[Records provided]:
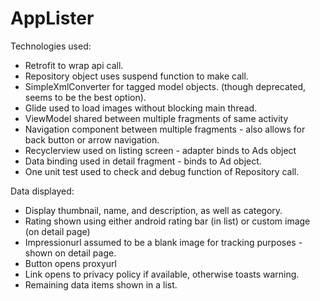 # AppLister


Technologies used:
- Retrofit to wrap api call.
- Repository object uses suspend function to make call. 
- SimpleXmlConverter for tagged model objects. (though deprecated, seems to be the best option). 
- Glide used to load images without blocking main thread. 
- ViewModel shared between multiple fragments of same activity
- Navigation component between multiple fragments - also allows for back button or arrow navigation. 
- Recyclerview used on listing screen - adapter binds to Ads object 
- Data binding used in detail fragment - binds to Ad object. 
- One unit test used to check and debug function of Repository call.  

Data displayed:
- Display thumbnail, name, and description, as well as category. 
- Rating shown using either android rating bar (in list) or custom image (on detail page)
- Impressionurl assumed to be a blank image for tracking purposes - shown on detail page. 
- Button opens proxyurl
- Link opens to privacy policy if available, otherwise toasts warning. 
- Remaining data items shown in a list.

[Goal of the exercise]:
Review the preceding data and report every line that includes the string "page".

[Answer to the exercise]:
- Rating shown using either android rating bar (in list) or custom image (on detail page)
- Impressionurl assumed to be a blank image for tracking purposes - shown on detail page. 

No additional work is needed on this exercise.